Sokaklar kimindir?

Türkiye’nin her yerinde bakanlık birimlerince dağıtılmış su ve mama kapları ile kulübelerden elinde palalarla kristal geceye susamış kitlelerin, dişine kan değdiren pozisyona nasıl gelindi? Yanıt katliamcı Bükreş örneğinde: Yoksullaşmanın sümen altı edilmesinin yanında buradan da bir kazanç kapısı ve iş modeli yaratılacağını düşünüyorlar.

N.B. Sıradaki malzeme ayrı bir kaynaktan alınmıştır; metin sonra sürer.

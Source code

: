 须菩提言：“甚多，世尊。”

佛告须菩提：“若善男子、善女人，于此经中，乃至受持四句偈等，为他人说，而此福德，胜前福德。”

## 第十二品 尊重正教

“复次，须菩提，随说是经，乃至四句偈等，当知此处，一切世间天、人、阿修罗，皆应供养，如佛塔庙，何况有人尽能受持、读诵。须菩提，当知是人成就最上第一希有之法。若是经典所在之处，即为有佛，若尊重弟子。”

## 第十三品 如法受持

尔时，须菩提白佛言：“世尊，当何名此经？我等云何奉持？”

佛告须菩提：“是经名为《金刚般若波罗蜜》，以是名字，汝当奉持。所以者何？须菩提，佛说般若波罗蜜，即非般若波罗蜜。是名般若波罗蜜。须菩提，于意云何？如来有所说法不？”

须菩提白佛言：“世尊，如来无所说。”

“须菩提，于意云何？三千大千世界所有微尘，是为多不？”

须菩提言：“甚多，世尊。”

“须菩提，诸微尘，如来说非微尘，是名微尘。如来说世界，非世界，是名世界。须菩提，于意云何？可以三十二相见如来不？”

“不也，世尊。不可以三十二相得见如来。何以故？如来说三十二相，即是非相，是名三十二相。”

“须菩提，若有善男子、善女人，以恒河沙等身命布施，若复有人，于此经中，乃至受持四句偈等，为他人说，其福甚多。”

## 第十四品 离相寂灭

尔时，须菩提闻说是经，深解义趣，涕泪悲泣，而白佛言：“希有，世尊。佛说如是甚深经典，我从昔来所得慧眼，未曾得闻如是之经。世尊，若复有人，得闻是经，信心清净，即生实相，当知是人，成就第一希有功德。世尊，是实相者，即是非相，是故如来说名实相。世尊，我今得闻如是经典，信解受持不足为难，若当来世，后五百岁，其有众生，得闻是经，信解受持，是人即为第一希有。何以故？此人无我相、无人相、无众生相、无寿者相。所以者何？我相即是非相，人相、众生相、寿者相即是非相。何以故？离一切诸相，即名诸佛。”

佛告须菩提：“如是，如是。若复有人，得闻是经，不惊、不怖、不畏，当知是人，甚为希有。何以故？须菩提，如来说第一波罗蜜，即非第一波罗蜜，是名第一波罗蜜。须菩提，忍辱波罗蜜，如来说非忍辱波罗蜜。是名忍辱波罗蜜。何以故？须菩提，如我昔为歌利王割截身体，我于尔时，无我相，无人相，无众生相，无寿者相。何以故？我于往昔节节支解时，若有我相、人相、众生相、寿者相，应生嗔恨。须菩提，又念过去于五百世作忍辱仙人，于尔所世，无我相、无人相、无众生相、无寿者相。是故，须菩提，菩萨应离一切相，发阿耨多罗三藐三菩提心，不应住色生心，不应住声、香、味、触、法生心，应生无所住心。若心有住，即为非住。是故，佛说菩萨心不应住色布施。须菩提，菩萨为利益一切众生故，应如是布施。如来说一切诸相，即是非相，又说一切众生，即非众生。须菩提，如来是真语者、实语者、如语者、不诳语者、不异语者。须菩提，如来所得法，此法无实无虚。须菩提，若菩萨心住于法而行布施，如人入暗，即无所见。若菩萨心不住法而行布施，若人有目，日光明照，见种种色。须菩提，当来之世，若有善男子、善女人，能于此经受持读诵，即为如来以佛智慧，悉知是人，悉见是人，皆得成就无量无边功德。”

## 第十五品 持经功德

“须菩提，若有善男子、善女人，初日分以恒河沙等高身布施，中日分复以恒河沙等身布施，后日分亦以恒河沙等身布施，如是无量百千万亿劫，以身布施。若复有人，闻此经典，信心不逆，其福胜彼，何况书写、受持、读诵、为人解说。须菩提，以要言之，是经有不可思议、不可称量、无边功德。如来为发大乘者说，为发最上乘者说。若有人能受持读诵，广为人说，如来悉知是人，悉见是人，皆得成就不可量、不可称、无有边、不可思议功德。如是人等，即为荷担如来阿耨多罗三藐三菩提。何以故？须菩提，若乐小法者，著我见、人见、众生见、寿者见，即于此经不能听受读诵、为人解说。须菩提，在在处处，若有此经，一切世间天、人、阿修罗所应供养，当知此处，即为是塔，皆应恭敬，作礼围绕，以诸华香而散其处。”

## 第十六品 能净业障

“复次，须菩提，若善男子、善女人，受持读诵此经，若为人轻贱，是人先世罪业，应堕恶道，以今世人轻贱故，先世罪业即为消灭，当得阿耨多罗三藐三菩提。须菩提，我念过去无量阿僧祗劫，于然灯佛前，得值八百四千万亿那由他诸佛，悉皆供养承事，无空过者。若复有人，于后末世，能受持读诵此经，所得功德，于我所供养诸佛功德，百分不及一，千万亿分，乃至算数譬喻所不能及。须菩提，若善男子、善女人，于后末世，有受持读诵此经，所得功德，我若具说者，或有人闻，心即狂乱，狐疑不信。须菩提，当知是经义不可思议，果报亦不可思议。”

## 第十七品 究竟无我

Son birkaç aydır tüm ortamlarda aynı mesele farklı argümanlarla tartışılıyor:  Sokakta hayvanın ne işi var! Tartışmanın en eğitimsizler ve en eğitimliler arasında neredeyse aynı çerçevede tartışılıyor olması ise asıl kilit nokta. Bir kısım “al evine besle” seviyesinde sığ ve vicdansız bir köhnelik ile tartışıyor meseleyi. Bir diğer kesim de “medeni ülkelerde sokakta hayvan yok” sığ vicdansızlığı ile. En nihayetinde her iki kesim de aynı kapıya çıkıyor. Biri doğrudan katliam savunuculuğu yaparken diğer grup önce barınak sonra da kimse sahiplenmezse katliam olabilir savunusu yapıyor. Üstelik bu ikinci grup içerisinde doğa bilimleri alanında çalışan “ünlü” akademisyenler filan da var.

Türkiye’ye dair herhangi somut bir çalışma yapmadan, bambaşka ülkelerde yapılmış ve bağlamı da konsepti de farklı olan çalışmaları alıp bu katliamcılığın değirmenine su taşıyan bu “her şeye kadir” kitle, sorulduğunda da asla ama asla katliam taraftarı değiller. Onların da sihirli sözcüğü “uyutma”. Buna dair zamanında ODTÜ’de yayınlanan bir sunum var. Birçok ortamda bu sunumun içeriğindeki bilgiler dolaşıyor. Hatta bakanlığın, içerisinde doğal hayata dair ifade yer almayan ilk taslağı geri çektikten sonra revize ettiği yeni taslakta bu sunumda iddia edilen” doğal hayata zarar veriyor” iddiası yer alıyor.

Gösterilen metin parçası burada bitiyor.